▶ [Task description] Copy only what runs from the line containing "Definition at line 41" through the end of the material below, line for line, with both ends included.

▶ [Study material]
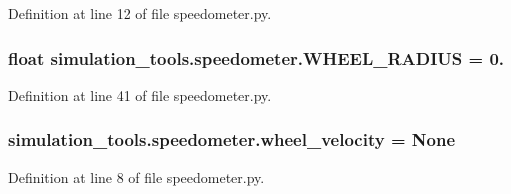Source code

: Definition at line 12 of file speedometer.\+py.

\subsubsection[{\texorpdfstring{W\+H\+E\+E\+L\+\_\+\+R\+A\+D\+I\+US}{WHEEL_RADIUS}}]{\setlength{\rightskip}{0pt plus 5cm}float simulation\+\_\+tools.\+speedometer.\+W\+H\+E\+E\+L\+\_\+\+R\+A\+D\+I\+US = 0.}\hypertarget{namespacesimulation__tools_1_1speedometer_abc578ddedab907737091cb86856732e7}{}\label{namespacesimulation__tools_1_1speedometer_abc578ddedab907737091cb86856732e7}


Definition at line 41 of file speedometer.\+py.

\subsubsection[{\texorpdfstring{wheel\+\_\+velocity}{wheel_velocity}}]{\setlength{\rightskip}{0pt plus 5cm}simulation\+\_\+tools.\+speedometer.\+wheel\+\_\+velocity = None}\hypertarget{namespacesimulation__tools_1_1speedometer_a6d93deddfe3b707f9be21ed85278d8b5}{}\label{namespacesimulation__tools_1_1speedometer_a6d93deddfe3b707f9be21ed85278d8b5}


Definition at line 8 of file speedometer.\+py.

▶ [Exercise response]
Definition at line 41 of file speedometer.\+py.

\subsubsection[{\texorpdfstring{wheel\+\_\+velocity}{wheel_velocity}}]{\setlength{\rightskip}{0pt plus 5cm}simulation\+\_\+tools.\+speedometer.\+wheel\+\_\+velocity = None}\hypertarget{namespacesimulation__tools_1_1speedometer_a6d93deddfe3b707f9be21ed85278d8b5}{}\label{namespacesimulation__tools_1_1speedometer_a6d93deddfe3b707f9be21ed85278d8b5}


Definition at line 8 of file speedometer.\+py.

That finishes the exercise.